Vignette zu dem die Schwierigkeiten der Weiterführung des Kriegs im Winter 1759 auf 1760 behandelnden 11. Kapitel der „Geschichte des siebenjährigen Kriegs“.
Als die „Geschichte Friedrichs des Großen“ im Jahre 1842 fertig war, ging Menzel in einem Wissensdrange, der kaum seinesgleichen in der Künstlergeschichte findet, daran, die Lücken, die er in seiner Kenntnis von der Armee Friedrichs des Großen noch empfunden hatte, auszufüllen. Er begann das ungeheure Unternehmen, sich selbst ein durchaus genaues Bild von dieser Armee zu verschaffen, indem er für jede Truppengattung, jedes Regiment, jede Charge auf Grund nochmaliger eingehendster Studien, Zeichnungen und Messungen die Uniform, Ausrüstung u. s. w. bis in die letzten Einzelheiten und in die geringsten Unterschiede hinein erforschte, und das Ergebnis der Forschungen in lebendig aufgefaßten Charakterfiguren, bei denen alles dasjenige, was in der gewählten Ansicht nicht erkennbar war, in besonderen Nebenzeichnungen gegeben wurde, unter Hinzufügung von kurzen, deutlichen Erläuterungen in Worten, bildlich zur Anschauung zu bringen. Es ist begreiflich, daß eine solche Arbeit sich nicht hintereinander erledigen ließ, daß der Künstler vielmehr nur mit Unterbrechungen sich dieser wissenschaftlichen Aufgabe hingeben konnte. Auf Zureden von Freunden entschloß er sich, das Werk der Öffentlichkeit zu übergeben.

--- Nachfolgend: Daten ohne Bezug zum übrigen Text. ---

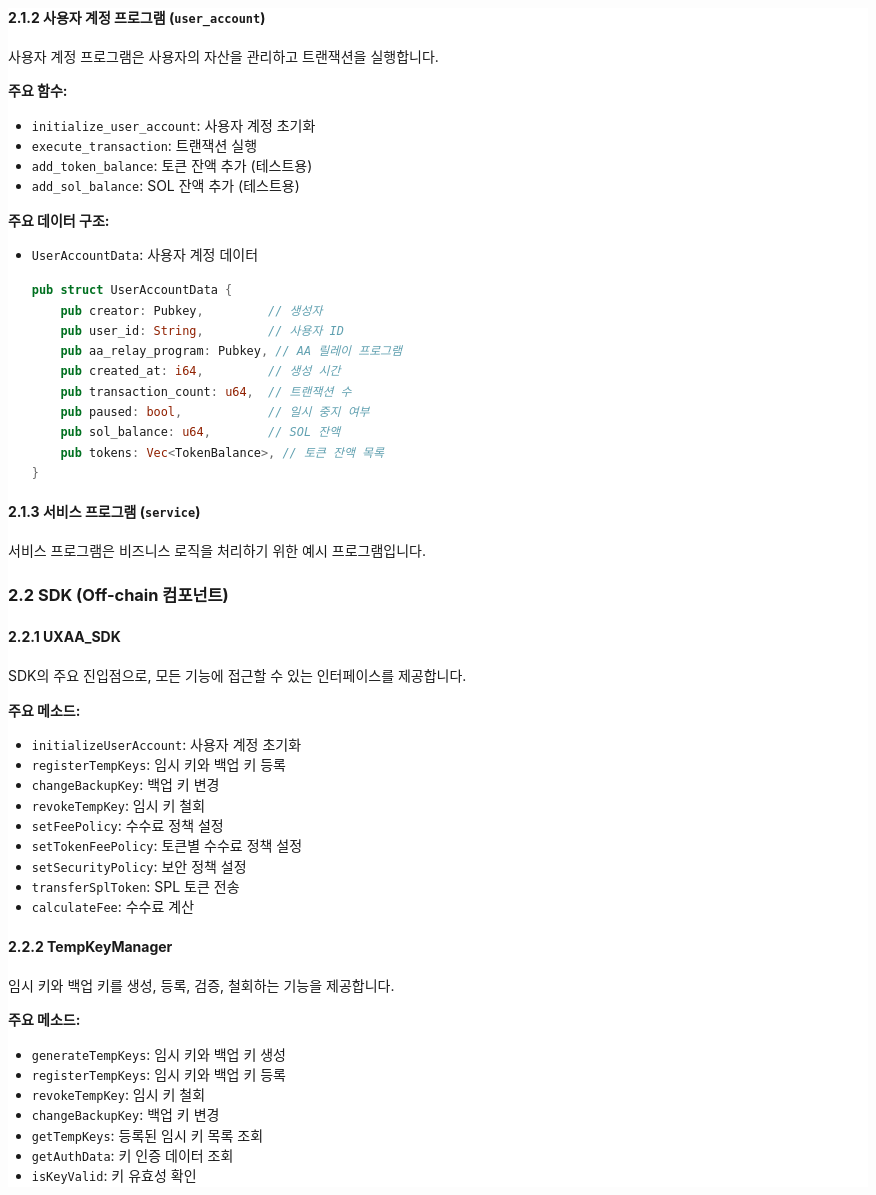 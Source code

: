 #### 2.1.2 사용자 계정 프로그램 (`user_account`)

사용자 계정 프로그램은 사용자의 자산을 관리하고 트랜잭션을 실행합니다.

**주요 함수:**
- `initialize_user_account`: 사용자 계정 초기화
- `execute_transaction`: 트랜잭션 실행
- `add_token_balance`: 토큰 잔액 추가 (테스트용)
- `add_sol_balance`: SOL 잔액 추가 (테스트용)

**주요 데이터 구조:**
- `UserAccountData`: 사용자 계정 데이터
  ```rust
  pub struct UserAccountData {
      pub creator: Pubkey,         // 생성자
      pub user_id: String,         // 사용자 ID
      pub aa_relay_program: Pubkey, // AA 릴레이 프로그램
      pub created_at: i64,         // 생성 시간
      pub transaction_count: u64,  // 트랜잭션 수
      pub paused: bool,            // 일시 중지 여부
      pub sol_balance: u64,        // SOL 잔액
      pub tokens: Vec<TokenBalance>, // 토큰 잔액 목록
  }
  ```

#### 2.1.3 서비스 프로그램 (`service`)

서비스 프로그램은 비즈니스 로직을 처리하기 위한 예시 프로그램입니다.

### 2.2 SDK (Off-chain 컴포넌트)

#### 2.2.1 UXAA_SDK

SDK의 주요 진입점으로, 모든 기능에 접근할 수 있는 인터페이스를 제공합니다.

**주요 메소드:**
- `initializeUserAccount`: 사용자 계정 초기화
- `registerTempKeys`: 임시 키와 백업 키 등록
- `changeBackupKey`: 백업 키 변경
- `revokeTempKey`: 임시 키 철회
- `setFeePolicy`: 수수료 정책 설정
- `setTokenFeePolicy`: 토큰별 수수료 정책 설정
- `setSecurityPolicy`: 보안 정책 설정
- `transferSplToken`: SPL 토큰 전송
- `calculateFee`: 수수료 계산

#### 2.2.2 TempKeyManager

임시 키와 백업 키를 생성, 등록, 검증, 철회하는 기능을 제공합니다.

**주요 메소드:**
- `generateTempKeys`: 임시 키와 백업 키 생성
- `registerTempKeys`: 임시 키와 백업 키 등록
- `revokeTempKey`: 임시 키 철회
- `changeBackupKey`: 백업 키 변경
- `getTempKeys`: 등록된 임시 키 목록 조회
- `getAuthData`: 키 인증 데이터 조회
- `isKeyValid`: 키 유효성 확인
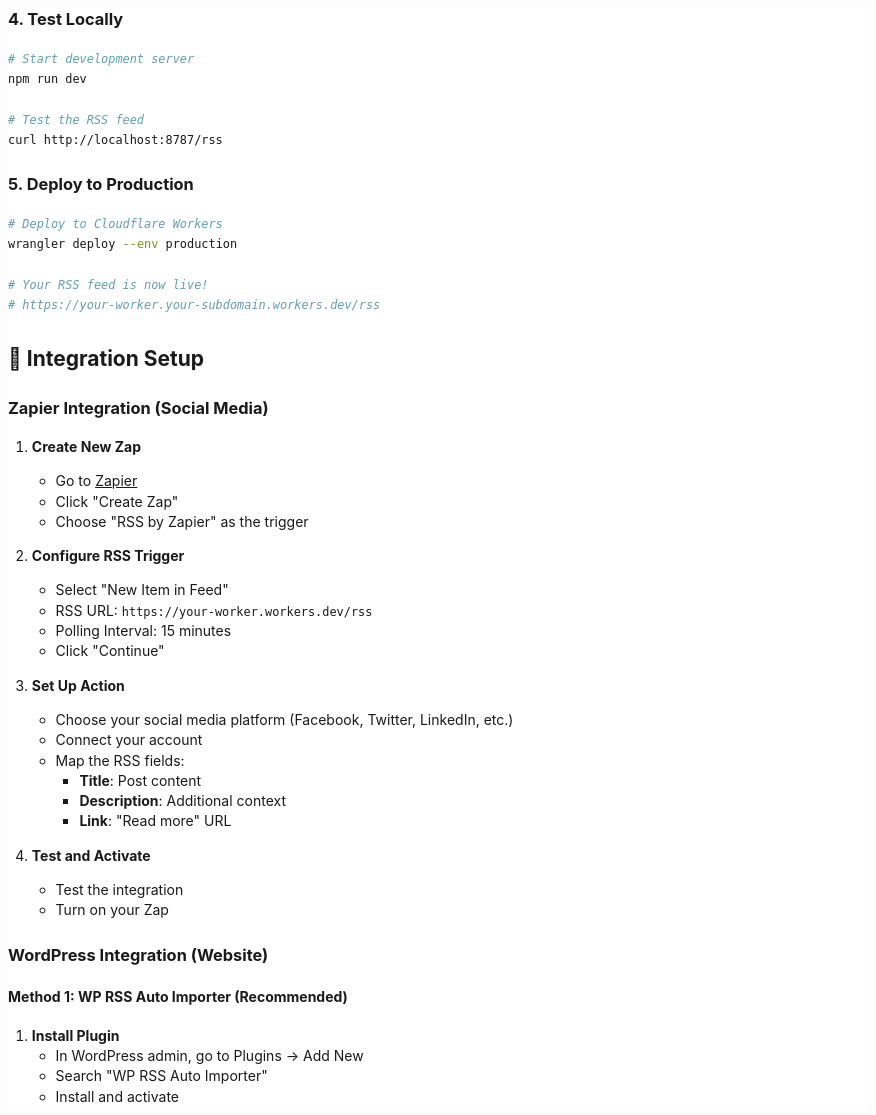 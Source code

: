 ### 4. Test Locally

```bash
# Start development server
npm run dev

# Test the RSS feed
curl http://localhost:8787/rss
```

### 5. Deploy to Production

```bash
# Deploy to Cloudflare Workers
wrangler deploy --env production

# Your RSS feed is now live!
# https://your-worker.your-subdomain.workers.dev/rss
```

## 📱 Integration Setup

### Zapier Integration (Social Media)

1. **Create New Zap**
   - Go to [Zapier](https://zapier.com)
   - Click "Create Zap"
   - Choose "RSS by Zapier" as the trigger

2. **Configure RSS Trigger**
   - Select "New Item in Feed"
   - RSS URL: `https://your-worker.workers.dev/rss`
   - Polling Interval: 15 minutes
   - Click "Continue"

3. **Set Up Action**
   - Choose your social media platform (Facebook, Twitter, LinkedIn, etc.)
   - Connect your account
   - Map the RSS fields:
     - **Title**: Post content
     - **Description**: Additional context
     - **Link**: "Read more" URL

4. **Test and Activate**
   - Test the integration
   - Turn on your Zap

### WordPress Integration (Website)

#### Method 1: WP RSS Auto Importer (Recommended)

1. **Install Plugin**
   - In WordPress admin, go to Plugins → Add New
   - Search "WP RSS Auto Importer"
   - Install and activate
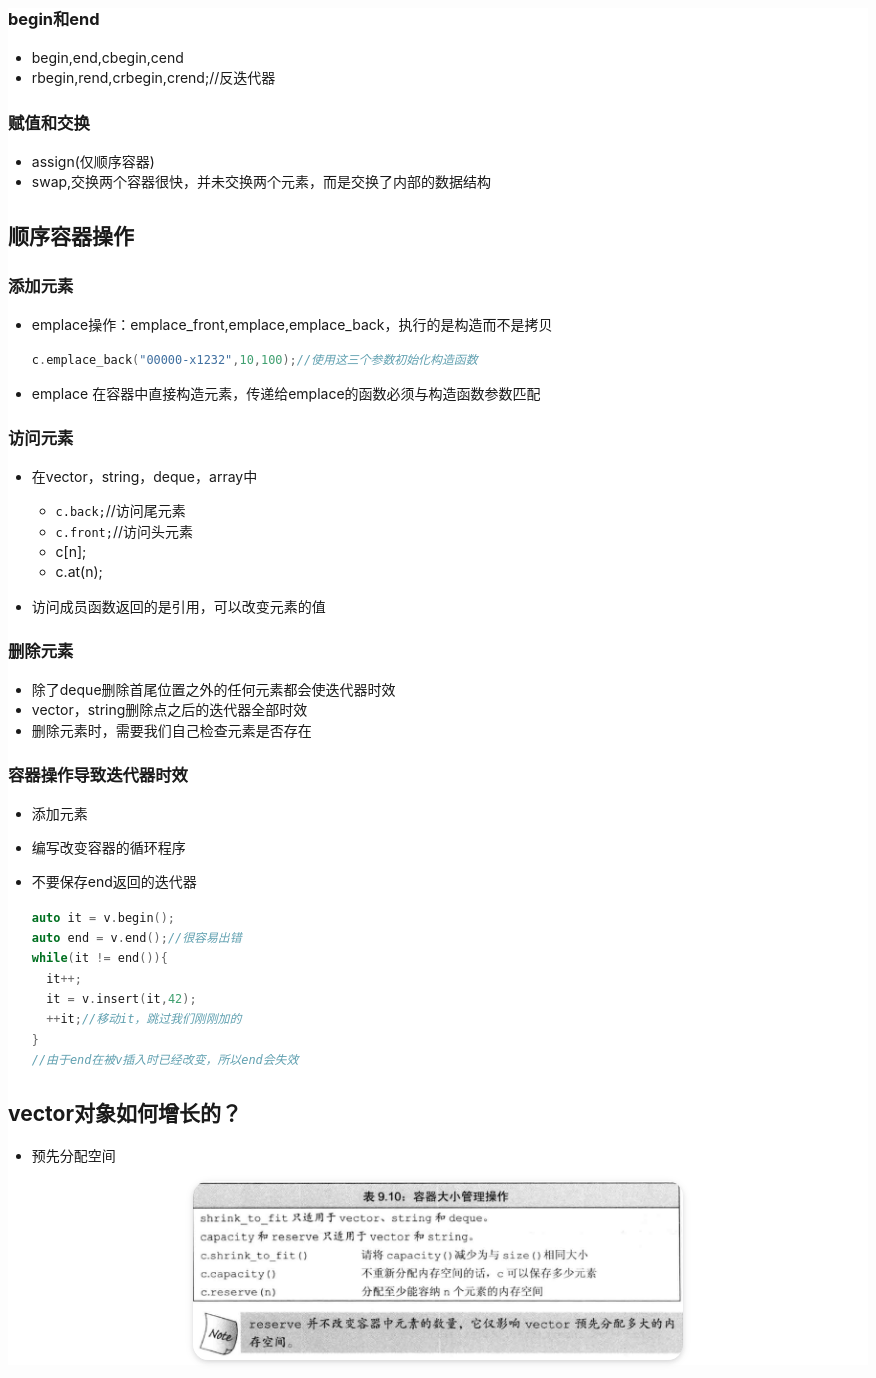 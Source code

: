 ### begin和end
- begin,end,cbegin,cend
- rbegin,rend,crbegin,crend;//反迭代器

### 赋值和交换

- assign(仅顺序容器)
- swap,交换两个容器很快，并未交换两个元素，而是交换了内部的数据结构



## 顺序容器操作

### 添加元素

- emplace操作：emplace_front,emplace,emplace_back，执行的是构造而不是拷贝
  ```cpp
  c.emplace_back("00000-x1232",10,100);//使用这三个参数初始化构造函数
  ```
- emplace 在容器中直接构造元素，传递给emplace的函数必须与构造函数参数匹配

### 访问元素
- 在vector，string，deque，array中
  - `c.back;`//访问尾元素
  - `c.front;`//访问头元素
  - c[n];
  - c.at(n);

- 访问成员函数返回的是引用，可以改变元素的值

### 删除元素

- 除了deque删除首尾位置之外的任何元素都会使迭代器时效
- vector，string删除点之后的迭代器全部时效
- 删除元素时，需要我们自己检查元素是否存在


### 容器操作导致迭代器时效

- 添加元素

- 编写改变容器的循环程序
- 不要保存end返回的迭代器
  ```cpp
  auto it = v.begin();
  auto end = v.end();//很容易出错
  while(it != end()){
    it++;
    it = v.insert(it,42);
    ++it;//移动it，跳过我们刚刚加的
  }
  //由于end在被v插入时已经改变，所以end会失效
  ```
## vector对象如何增长的？
- 预先分配空间
<center>
    <img style="border-radius: 1.125em;
    box-shadow: 0 2px 4px 0 rgba(34,36,38,.12),0 2px 10px 0 rgba(34,36,38,.08);"
    src=img/2021-06-29-10-30-54.png
width=490px>
</center>
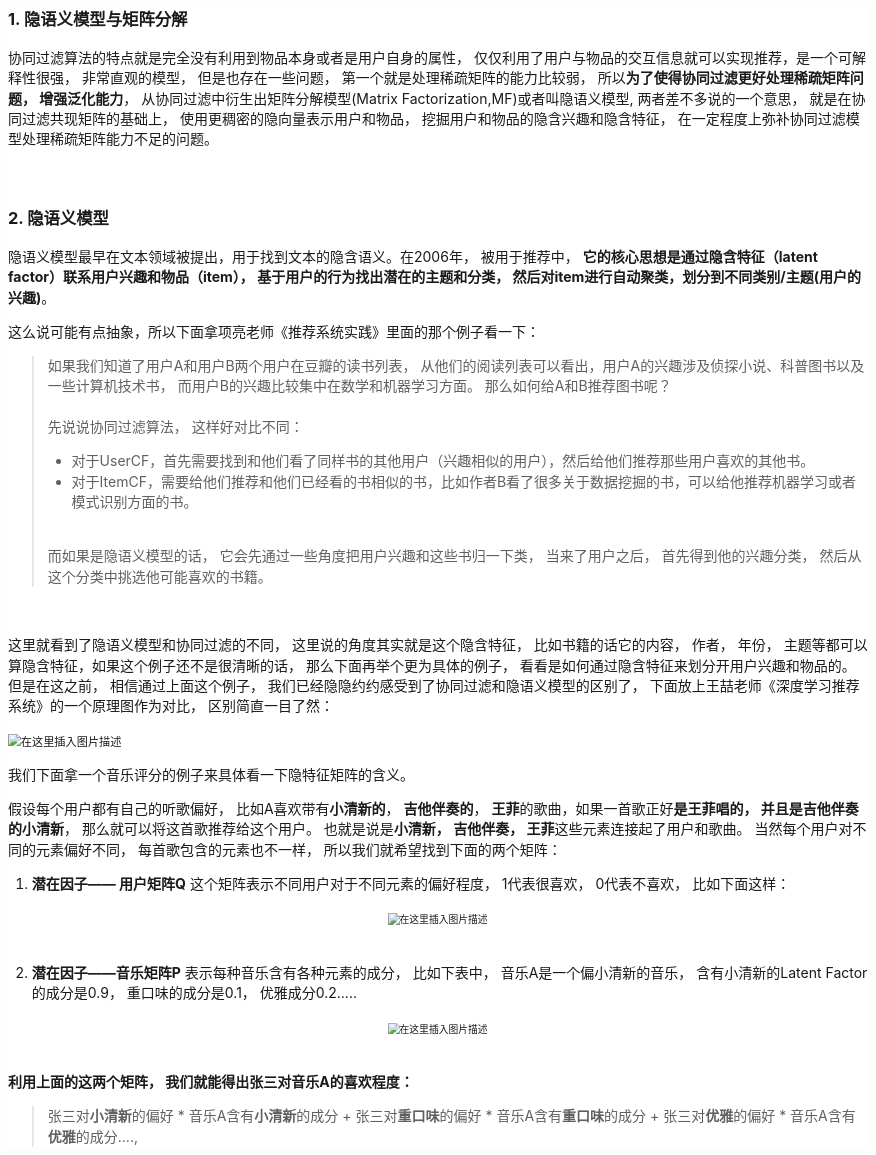 ### 1. 隐语义模型与矩阵分解

协同过滤算法的特点就是完全没有利用到物品本身或者是用户自身的属性， 仅仅利用了用户与物品的交互信息就可以实现推荐，是一个可解释性很强， 非常直观的模型， 但是也存在一些问题， 第一个就是处理稀疏矩阵的能力比较弱， 所以**为了使得协同过滤更好处理稀疏矩阵问题， 增强泛化能力**， 从协同过滤中衍生出矩阵分解模型(Matrix Factorization,MF)或者叫隐语义模型,  两者差不多说的一个意思， 就是在协同过滤共现矩阵的基础上， 使用更稠密的隐向量表示用户和物品， 挖掘用户和物品的隐含兴趣和隐含特征， 在一定程度上弥补协同过滤模型处理稀疏矩阵能力不足的问题。

<br>

### 2. 隐语义模型

隐语义模型最早在文本领域被提出，用于找到文本的隐含语义。在2006年， 被用于推荐中， **它的核心思想是通过隐含特征（latent  factor）联系用户兴趣和物品（item）， 基于用户的行为找出潜在的主题和分类， 然后对item进行自动聚类，划分到不同类别/主题(用户的兴趣)**。

这么说可能有点抽象，所以下面拿项亮老师《推荐系统实践》里面的那个例子看一下：
>如果我们知道了用户A和用户B两个用户在豆瓣的读书列表， 从他们的阅读列表可以看出，用户A的兴趣涉及侦探小说、科普图书以及一些计算机技术书， 而用户B的兴趣比较集中在数学和机器学习方面。 那么如何给A和B推荐图书呢？<br><br> 先说说协同过滤算法， 这样好对比不同：
>* 对于UserCF，首先需要找到和他们看了同样书的其他用户（兴趣相似的用户），然后给他们推荐那些用户喜欢的其他书。 
>* 对于ItemCF，需要给他们推荐和他们已经看的书相似的书，比如作者B看了很多关于数据挖掘的书，可以给他推荐机器学习或者模式识别方面的书。 
>
><br>而如果是隐语义模型的话，  它会先通过一些角度把用户兴趣和这些书归一下类， 当来了用户之后， 首先得到他的兴趣分类， 然后从这个分类中挑选他可能喜欢的书籍。 

<br>

这里就看到了隐语义模型和协同过滤的不同， 这里说的角度其实就是这个隐含特征， 比如书籍的话它的内容， 作者， 年份， 主题等都可以算隐含特征，如果这个例子还不是很清晰的话， 那么下面再举个更为具体的例子， 看看是如何通过隐含特征来划分开用户兴趣和物品的。但是在这之前， 相信通过上面这个例子， 我们已经隐隐约约感受到了协同过滤和隐语义模型的区别了， 下面放上王喆老师《深度学习推荐系统》的一个原理图作为对比， 区别简直一目了然：

<img src="https://img-blog.csdnimg.cn/20200822212051499.png?x-oss-process=image/watermark,type_ZmFuZ3poZW5naGVpdGk,shadow_10,text_aHR0cHM6Ly9ibG9nLmNzZG4ubmV0L3d1emhvbmdxaWFuZw==,size_1,color_FFFFFF,t_70#pic_center" alt="在这里插入图片描述" style="zoom:80%;" />

<br>

我们下面拿一个音乐评分的例子来具体看一下隐特征矩阵的含义。 

假设每个用户都有自己的听歌偏好， 比如A喜欢带有**小清新的**， **吉他伴奏的**， **王菲**的歌曲，如果一首歌正好**是王菲唱的， 并且是吉他伴奏的小清新**， 那么就可以将这首歌推荐给这个用户。 也就是说是**小清新， 吉他伴奏， 王菲**这些元素连接起了用户和歌曲。 当然每个用户对不同的元素偏好不同， 每首歌包含的元素也不一样， 所以我们就希望找到下面的两个矩阵：
1. **潜在因子—— 用户矩阵Q**
    这个矩阵表示不同用户对于不同元素的偏好程度， 1代表很喜欢， 0代表不喜欢， 比如下面这样：

  <div align=center>
  <img src="https://img-blog.csdnimg.cn/2020082222025968.png?x-oss-process=image/watermark,type_ZmFuZ3poZW5naGVpdGk,shadow_10,text_aHR0cHM6Ly9ibG9nLmNzZG4ubmV0L3d1emhvbmdxaWFuZw==,size_1,color_FFFFFF,t_70#pic_center" alt="在这里插入图片描述" style="zoom:70%;" />
  </div>
<br>

2. **潜在因子——音乐矩阵P**
    表示每种音乐含有各种元素的成分， 比如下表中， 音乐A是一个偏小清新的音乐， 含有小清新的Latent Factor的成分是0.9， 重口味的成分是0.1， 优雅成分0.2.....

  <div align=center>
  <img src="https://img-blog.csdnimg.cn/20200822220751394.png?x-oss-process=image/watermark,type_ZmFuZ3poZW5naGVpdGk,shadow_10,text_aHR0cHM6Ly9ibG9nLmNzZG4ubmV0L3d1emhvbmdxaWFuZw==,size_1,color_FFFFFF,t_70#pic_center" alt="在这里插入图片描述" style="zoom:70%;" />
  </div>
<br>

**利用上面的这两个矩阵， 我们就能得出张三对音乐A的喜欢程度：**

>张三对**小清新**的偏好 * 音乐A含有**小清新**的成分 + 张三对**重口味**的偏好 * 音乐A含有**重口味**的成分 + 张三对**优雅**的偏好 * 音乐A含有**优雅**的成分....,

Als dasselbe im Jahr 1857 abgeschlossen war — mit allen Nachträgen und Ergänzungen umfaßte es 453 Tafeln — erschien es unter dem Titel: „Die Armee Friedrichs des Großen“ in kolorierten Lithographien, in nur 30 Exemplaren, deren Herstellungskosten der Kunsthändler Sachse übernommen hatte ([Abb. 48] und [49]).
Abb. 21. Aus den Holzschnittbildern zu den Werken Friedrichs des Großen (1843–1849):
König Friedrich von Truppe zu Truppe eilend.
Zeichnung zu dem das Jahr 1757 behandelnden 6. Kapitel der „Geschichte des siebenjährigen Kriegs“.
An der Spitze der mannigfaltigen künstlerischen Schöpfungen, welche Menzel in den vierzehn Jahren, die zwischen dem Beginn und dem Abschluß des Armeewerks liegen, entstehen ließ, steht wieder ein umfangreiches Holzschnittwerk.
Abb. 22. Aus den Holzschnittbildern zu den Werken Friedrichs des Großen (1843–1849):
Der König am Wachtfeuer (im Lager von Bunzelwitz).